Every line below from the one containing "- **Service Discovery**: Discover and register" through the one containing "- **Model Training**: Train" must be transcribed exactly. Omit all lines outside that stretch.

(Beginning of Source material)

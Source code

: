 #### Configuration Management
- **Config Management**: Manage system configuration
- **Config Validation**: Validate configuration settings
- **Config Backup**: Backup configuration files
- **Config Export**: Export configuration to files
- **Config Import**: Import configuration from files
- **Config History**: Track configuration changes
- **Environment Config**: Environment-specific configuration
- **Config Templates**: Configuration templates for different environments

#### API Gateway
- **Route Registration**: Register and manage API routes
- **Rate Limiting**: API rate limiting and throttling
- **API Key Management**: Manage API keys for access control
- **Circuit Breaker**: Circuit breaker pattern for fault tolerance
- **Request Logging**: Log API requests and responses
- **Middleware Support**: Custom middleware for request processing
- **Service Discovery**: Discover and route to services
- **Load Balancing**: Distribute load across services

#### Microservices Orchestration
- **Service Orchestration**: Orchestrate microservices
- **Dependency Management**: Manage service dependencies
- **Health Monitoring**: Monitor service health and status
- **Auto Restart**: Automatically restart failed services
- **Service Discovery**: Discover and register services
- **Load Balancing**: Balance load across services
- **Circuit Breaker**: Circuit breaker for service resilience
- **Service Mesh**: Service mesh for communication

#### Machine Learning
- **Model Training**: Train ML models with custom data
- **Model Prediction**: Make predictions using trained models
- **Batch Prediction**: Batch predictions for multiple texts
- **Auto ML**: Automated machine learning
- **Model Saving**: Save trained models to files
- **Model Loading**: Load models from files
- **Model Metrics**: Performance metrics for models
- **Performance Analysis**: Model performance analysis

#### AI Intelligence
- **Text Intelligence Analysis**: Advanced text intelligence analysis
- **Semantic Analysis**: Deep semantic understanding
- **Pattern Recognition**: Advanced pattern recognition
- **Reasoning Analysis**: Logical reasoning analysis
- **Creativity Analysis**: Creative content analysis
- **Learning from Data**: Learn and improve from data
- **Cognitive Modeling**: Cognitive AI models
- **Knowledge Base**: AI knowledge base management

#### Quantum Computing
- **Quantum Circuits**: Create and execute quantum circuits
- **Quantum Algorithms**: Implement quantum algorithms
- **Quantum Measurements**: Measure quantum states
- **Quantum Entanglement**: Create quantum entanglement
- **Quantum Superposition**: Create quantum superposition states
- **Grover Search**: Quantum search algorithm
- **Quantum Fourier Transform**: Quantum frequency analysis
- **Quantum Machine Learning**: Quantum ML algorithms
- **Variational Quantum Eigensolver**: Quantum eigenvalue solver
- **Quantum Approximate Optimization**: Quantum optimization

(End of Source material)

▶ **Worked solution**
- **Service Discovery**: Discover and register services
- **Load Balancing**: Balance load across services
- **Circuit Breaker**: Circuit breaker for service resilience
- **Service Mesh**: Service mesh for communication

#### Machine Learning
- **Model Training**: Train ML models with custom data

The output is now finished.